WORK ORDER: Give back every line of the material exactly, as it appears below.

INFORMATION GIVEN:
╔══

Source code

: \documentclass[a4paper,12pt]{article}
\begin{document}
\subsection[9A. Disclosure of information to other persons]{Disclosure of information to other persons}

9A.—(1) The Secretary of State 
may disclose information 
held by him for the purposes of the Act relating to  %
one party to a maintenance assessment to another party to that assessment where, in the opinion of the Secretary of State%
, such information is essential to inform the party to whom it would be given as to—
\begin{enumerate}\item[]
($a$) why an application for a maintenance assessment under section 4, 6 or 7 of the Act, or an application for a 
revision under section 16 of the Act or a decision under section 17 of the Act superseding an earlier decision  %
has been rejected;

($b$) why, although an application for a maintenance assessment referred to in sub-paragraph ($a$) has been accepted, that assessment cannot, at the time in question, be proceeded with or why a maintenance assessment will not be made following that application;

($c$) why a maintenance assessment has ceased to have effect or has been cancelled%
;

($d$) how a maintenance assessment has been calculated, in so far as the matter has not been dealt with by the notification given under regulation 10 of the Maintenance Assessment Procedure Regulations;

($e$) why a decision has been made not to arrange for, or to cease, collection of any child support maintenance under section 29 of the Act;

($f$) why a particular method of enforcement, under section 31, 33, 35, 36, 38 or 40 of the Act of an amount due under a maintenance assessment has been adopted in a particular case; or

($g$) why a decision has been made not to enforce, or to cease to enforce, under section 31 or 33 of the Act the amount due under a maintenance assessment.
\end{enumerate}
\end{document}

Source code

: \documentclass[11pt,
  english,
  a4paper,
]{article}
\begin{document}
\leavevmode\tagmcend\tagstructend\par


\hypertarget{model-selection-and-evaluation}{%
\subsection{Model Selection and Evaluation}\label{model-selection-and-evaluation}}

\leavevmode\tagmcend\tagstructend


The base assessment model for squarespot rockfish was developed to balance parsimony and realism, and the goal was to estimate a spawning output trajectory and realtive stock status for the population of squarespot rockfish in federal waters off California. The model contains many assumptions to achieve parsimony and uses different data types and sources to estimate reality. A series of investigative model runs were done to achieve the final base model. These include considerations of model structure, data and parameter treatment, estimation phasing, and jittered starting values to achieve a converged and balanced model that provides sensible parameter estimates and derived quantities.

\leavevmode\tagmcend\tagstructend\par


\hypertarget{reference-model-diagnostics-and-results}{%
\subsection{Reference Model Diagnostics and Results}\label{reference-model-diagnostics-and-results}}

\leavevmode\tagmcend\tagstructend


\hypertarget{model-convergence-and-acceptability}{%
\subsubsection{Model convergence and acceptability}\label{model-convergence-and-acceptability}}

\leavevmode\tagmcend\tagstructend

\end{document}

╚══

SOLUTION FOR THIS PROBLEM:
Source code

: \documentclass[a4paper,12pt]{article}
\begin{document}
\subsection[9A. Disclosure of information to other persons]{Disclosure of information to other persons}

9A.—(1) The Secretary of State 
may disclose information 
held by him for the purposes of the Act relating to  %
one party to a maintenance assessment to another party to that assessment where, in the opinion of the Secretary of State%
, such information is essential to inform the party to whom it would be given as to—
\begin{enumerate}\item[]
($a$) why an application for a maintenance assessment under section 4, 6 or 7 of the Act, or an application for a 
revision under section 16 of the Act or a decision under section 17 of the Act superseding an earlier decision  %
has been rejected;

($b$) why, although an application for a maintenance assessment referred to in sub-paragraph ($a$) has been accepted, that assessment cannot, at the time in question, be proceeded with or why a maintenance assessment will not be made following that application;

($c$) why a maintenance assessment has ceased to have effect or has been cancelled%
;

($d$) how a maintenance assessment has been calculated, in so far as the matter has not been dealt with by the notification given under regulation 10 of the Maintenance Assessment Procedure Regulations;

($e$) why a decision has been made not to arrange for, or to cease, collection of any child support maintenance under section 29 of the Act;

($f$) why a particular method of enforcement, under section 31, 33, 35, 36, 38 or 40 of the Act of an amount due under a maintenance assessment has been adopted in a particular case; or

($g$) why a decision has been made not to enforce, or to cease to enforce, under section 31 or 33 of the Act the amount due under a maintenance assessment.
\end{enumerate}
\end{document}

Source code

: \documentclass[11pt,
  english,
  a4paper,
]{article}
\begin{document}
\leavevmode\tagmcend\tagstructend\par


\hypertarget{model-selection-and-evaluation}{%
\subsection{Model Selection and Evaluation}\label{model-selection-and-evaluation}}

\leavevmode\tagmcend\tagstructend


The base assessment model for squarespot rockfish was developed to balance parsimony and realism, and the goal was to estimate a spawning output trajectory and realtive stock status for the population of squarespot rockfish in federal waters off California. The model contains many assumptions to achieve parsimony and uses different data types and sources to estimate reality. A series of investigative model runs were done to achieve the final base model. These include considerations of model structure, data and parameter treatment, estimation phasing, and jittered starting values to achieve a converged and balanced model that provides sensible parameter estimates and derived quantities.

\leavevmode\tagmcend\tagstructend\par


\hypertarget{reference-model-diagnostics-and-results}{%
\subsection{Reference Model Diagnostics and Results}\label{reference-model-diagnostics-and-results}}

\leavevmode\tagmcend\tagstructend


\hypertarget{model-convergence-and-acceptability}{%
\subsubsection{Model convergence and acceptability}\label{model-convergence-and-acceptability}}

\leavevmode\tagmcend\tagstructend

\end{document}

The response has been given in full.